Praxis-Interview: Einmal quer durch China, bitte!

Endlose Strecken: Die staubigen Straßen von Westchina sind für Melanie Kade ein täglicher Anblick. Foto: ZVG
Endlose Strecken: Die staubigen Straßen von Westchina sind für Melanie Kade ein täglicher Anblick. Foto: ZVG

Melanie Kade (29) radelt mit ihrem Mann Sebastian (30) von Xinjiang nach Hainan einmal quer durch China. Im Interview des Monats erzählt sie, wie sich Westchina im Winter anfühlt und gibt möglichen Nachahmern praktische Tipps.

Weltreisemagazin: Ihr reist auf dem Fahrrad durch den berüchtigt kalten Winter von Westchina. Darf ich euch beide gleich einmal für verrückt erklären?

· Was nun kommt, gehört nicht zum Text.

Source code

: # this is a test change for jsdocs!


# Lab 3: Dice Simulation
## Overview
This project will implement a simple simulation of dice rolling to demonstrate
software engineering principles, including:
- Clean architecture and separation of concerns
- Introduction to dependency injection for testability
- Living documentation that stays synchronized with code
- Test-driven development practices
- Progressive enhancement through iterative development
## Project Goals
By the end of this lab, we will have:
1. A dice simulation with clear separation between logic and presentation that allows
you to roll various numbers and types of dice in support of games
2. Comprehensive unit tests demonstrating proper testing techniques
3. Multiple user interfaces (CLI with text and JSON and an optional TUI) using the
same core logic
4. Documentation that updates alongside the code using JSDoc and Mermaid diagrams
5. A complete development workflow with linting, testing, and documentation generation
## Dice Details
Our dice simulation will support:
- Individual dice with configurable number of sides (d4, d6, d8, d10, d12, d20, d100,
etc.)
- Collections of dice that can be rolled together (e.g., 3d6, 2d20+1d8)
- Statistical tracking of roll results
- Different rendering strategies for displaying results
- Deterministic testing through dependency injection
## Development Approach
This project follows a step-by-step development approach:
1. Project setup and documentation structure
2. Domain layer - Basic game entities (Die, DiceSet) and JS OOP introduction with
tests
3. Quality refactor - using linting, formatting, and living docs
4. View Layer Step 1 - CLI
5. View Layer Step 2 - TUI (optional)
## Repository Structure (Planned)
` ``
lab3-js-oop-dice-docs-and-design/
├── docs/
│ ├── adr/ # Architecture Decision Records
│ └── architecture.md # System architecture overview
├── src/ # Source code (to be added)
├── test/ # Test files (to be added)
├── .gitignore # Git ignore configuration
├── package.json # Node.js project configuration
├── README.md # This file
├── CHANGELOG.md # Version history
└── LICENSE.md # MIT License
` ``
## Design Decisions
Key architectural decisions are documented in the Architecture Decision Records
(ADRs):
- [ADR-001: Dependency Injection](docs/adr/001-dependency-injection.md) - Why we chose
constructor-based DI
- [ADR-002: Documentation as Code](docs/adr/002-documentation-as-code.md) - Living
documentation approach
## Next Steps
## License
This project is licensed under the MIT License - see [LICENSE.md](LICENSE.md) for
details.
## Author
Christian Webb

Melanie Kade: Ja, vielleicht sind wir tatsächlich ein bisschen verrückt. Das gehört wohl bei so einem Projekt einfach dazu. Die tiefsten Temperaturen hatten wir übrigens bei der Einreise nach China auf dem Irkeshtam-Pass: minus 30 Grad bei strahlendem Sonnenschein. Zum Glück waren das aber nur drei Kilometer, die wir zwischen der Grenze von Kirgistan und China zurücklegen mussten. Meistens ist es nicht ganz so kalt. Trotzdem ist eine solche Reise im Winter oft schwer zu planen. Alleine letzte Woche wurden wir gleich von drei heftigen Schneestürmen in den Bergen überrascht.

Das klingt nicht gerade attraktiv. Was sind denn die Vorteile eines Chinatrips im Winter?

Sobald sich der Schneesturm gelegt hat und die Sonne am Morgen auf das Zelt scheint, verschlägt uns der Ausblick ganz einfach den Atem verschlägt. Gerade die Wüste oder das tibetische Hochplateau sind mit einer frischen Schneeschicht überzogen einfach wunderschön. Außerdem gibt es im Winter kaum andere Touristen. So hatten wir zum Beispiel das Emin Minarett in Turpan ganz für uns.

Im Winter: Bis zu minus 30 Grad wurde es auf der Strecke durch Westchina.
Im Winter: Bis zu minus 30 Grad wurde es auf der Strecke durch Westchina.

Gut. Aber das ginge ja auch, wenn ihr mit Bussen oder einem privaten Fahrer reist.

Es ist ein riesiger Unterschied, ob man eine Landschaft aus dem Bus- oder Zugfenster an sich vorbeiziehen lässt, oder ob man eine Strecke selbst erfährt. Wir wollen ein Gespür für Chinas Größe entwickeln, selbst erkunden, was hinter der nächsten Kurve liegt und nicht zuletzt auch die eigenen Grenzen entdecken. Schon jetzt haben wir viele Facetten Chinas kennengelernt, die uns ohne Fahrrad verschlossen geblieben wären.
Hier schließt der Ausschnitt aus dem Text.